== WORK TASK ==
Type the data below again exactly. Omit all pictures.

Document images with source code
== Segment start ==
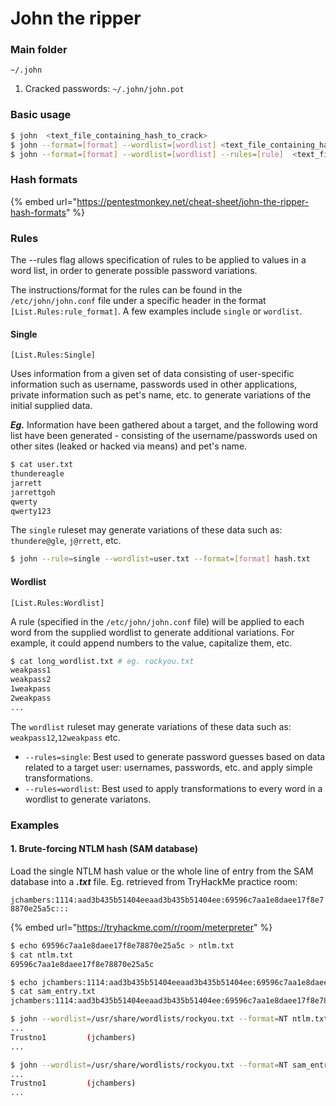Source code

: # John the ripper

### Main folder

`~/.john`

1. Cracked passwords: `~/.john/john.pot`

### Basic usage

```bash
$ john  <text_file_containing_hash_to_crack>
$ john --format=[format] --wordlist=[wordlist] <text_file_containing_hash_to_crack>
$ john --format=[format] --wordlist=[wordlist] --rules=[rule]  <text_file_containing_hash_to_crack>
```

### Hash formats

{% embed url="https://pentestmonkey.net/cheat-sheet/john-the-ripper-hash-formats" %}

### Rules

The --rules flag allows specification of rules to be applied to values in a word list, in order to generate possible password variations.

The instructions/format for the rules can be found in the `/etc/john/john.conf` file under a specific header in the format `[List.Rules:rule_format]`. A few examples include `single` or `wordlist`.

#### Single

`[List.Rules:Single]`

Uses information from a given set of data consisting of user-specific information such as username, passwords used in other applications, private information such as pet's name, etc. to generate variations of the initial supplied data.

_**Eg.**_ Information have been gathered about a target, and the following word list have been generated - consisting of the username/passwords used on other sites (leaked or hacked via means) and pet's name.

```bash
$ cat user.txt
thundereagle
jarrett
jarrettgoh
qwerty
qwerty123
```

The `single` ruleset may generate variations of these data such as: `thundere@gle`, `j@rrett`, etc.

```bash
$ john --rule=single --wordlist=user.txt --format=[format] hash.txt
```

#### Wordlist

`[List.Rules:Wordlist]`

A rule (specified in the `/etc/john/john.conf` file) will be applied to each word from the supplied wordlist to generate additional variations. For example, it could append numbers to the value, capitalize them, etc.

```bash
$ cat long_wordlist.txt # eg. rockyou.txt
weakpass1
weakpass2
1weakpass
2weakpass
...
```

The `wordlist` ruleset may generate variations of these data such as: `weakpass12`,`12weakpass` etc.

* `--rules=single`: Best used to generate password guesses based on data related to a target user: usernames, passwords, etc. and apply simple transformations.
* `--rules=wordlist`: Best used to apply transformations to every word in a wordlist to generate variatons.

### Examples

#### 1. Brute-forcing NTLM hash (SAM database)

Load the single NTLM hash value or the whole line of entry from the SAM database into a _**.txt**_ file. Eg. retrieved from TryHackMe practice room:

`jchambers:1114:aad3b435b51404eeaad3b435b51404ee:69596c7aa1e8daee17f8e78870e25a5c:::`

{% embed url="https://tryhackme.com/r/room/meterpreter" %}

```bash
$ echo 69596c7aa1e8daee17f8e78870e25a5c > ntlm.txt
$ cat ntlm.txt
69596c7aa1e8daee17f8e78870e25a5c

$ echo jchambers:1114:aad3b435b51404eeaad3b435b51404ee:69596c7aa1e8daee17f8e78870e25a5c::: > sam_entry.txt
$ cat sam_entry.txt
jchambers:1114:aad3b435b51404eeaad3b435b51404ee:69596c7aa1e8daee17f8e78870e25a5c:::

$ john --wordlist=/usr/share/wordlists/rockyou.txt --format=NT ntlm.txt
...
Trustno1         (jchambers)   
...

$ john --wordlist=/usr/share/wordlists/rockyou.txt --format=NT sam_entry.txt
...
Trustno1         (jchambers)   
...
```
== Segment end ==
== OUTPUT OF THE EXERCISE ==
Source code

: # John the ripper

### Main folder

`~/.john`

1. Cracked passwords: `~/.john/john.pot`

### Basic usage

```bash
$ john  <text_file_containing_hash_to_crack>
$ john --format=[format] --wordlist=[wordlist] <text_file_containing_hash_to_crack>
$ john --format=[format] --wordlist=[wordlist] --rules=[rule]  <text_file_containing_hash_to_crack>
```

### Hash formats

{% embed url="https://pentestmonkey.net/cheat-sheet/john-the-ripper-hash-formats" %}

### Rules

The --rules flag allows specification of rules to be applied to values in a word list, in order to generate possible password variations.

The instructions/format for the rules can be found in the `/etc/john/john.conf` file under a specific header in the format `[List.Rules:rule_format]`. A few examples include `single` or `wordlist`.

#### Single

`[List.Rules:Single]`

Uses information from a given set of data consisting of user-specific information such as username, passwords used in other applications, private information such as pet's name, etc. to generate variations of the initial supplied data.

_**Eg.**_ Information have been gathered about a target, and the following word list have been generated - consisting of the username/passwords used on other sites (leaked or hacked via means) and pet's name.

```bash
$ cat user.txt
thundereagle
jarrett
jarrettgoh
qwerty
qwerty123
```

The `single` ruleset may generate variations of these data such as: `thundere@gle`, `j@rrett`, etc.

```bash
$ john --rule=single --wordlist=user.txt --format=[format] hash.txt
```

#### Wordlist

`[List.Rules:Wordlist]`

A rule (specified in the `/etc/john/john.conf` file) will be applied to each word from the supplied wordlist to generate additional variations. For example, it could append numbers to the value, capitalize them, etc.

```bash
$ cat long_wordlist.txt # eg. rockyou.txt
weakpass1
weakpass2
1weakpass
2weakpass
...
```

The `wordlist` ruleset may generate variations of these data such as: `weakpass12`,`12weakpass` etc.

* `--rules=single`: Best used to generate password guesses based on data related to a target user: usernames, passwords, etc. and apply simple transformations.
* `--rules=wordlist`: Best used to apply transformations to every word in a wordlist to generate variatons.

### Examples

#### 1. Brute-forcing NTLM hash (SAM database)

Load the single NTLM hash value or the whole line of entry from the SAM database into a _**.txt**_ file. Eg. retrieved from TryHackMe practice room:

`jchambers:1114:aad3b435b51404eeaad3b435b51404ee:69596c7aa1e8daee17f8e78870e25a5c:::`

{% embed url="https://tryhackme.com/r/room/meterpreter" %}

```bash
$ echo 69596c7aa1e8daee17f8e78870e25a5c > ntlm.txt
$ cat ntlm.txt
69596c7aa1e8daee17f8e78870e25a5c

$ echo jchambers:1114:aad3b435b51404eeaad3b435b51404ee:69596c7aa1e8daee17f8e78870e25a5c::: > sam_entry.txt
$ cat sam_entry.txt
jchambers:1114:aad3b435b51404eeaad3b435b51404ee:69596c7aa1e8daee17f8e78870e25a5c:::

$ john --wordlist=/usr/share/wordlists/rockyou.txt --format=NT ntlm.txt
...
Trustno1         (jchambers)   
...

$ john --wordlist=/usr/share/wordlists/rockyou.txt --format=NT sam_entry.txt
...
Trustno1         (jchambers)   
...
```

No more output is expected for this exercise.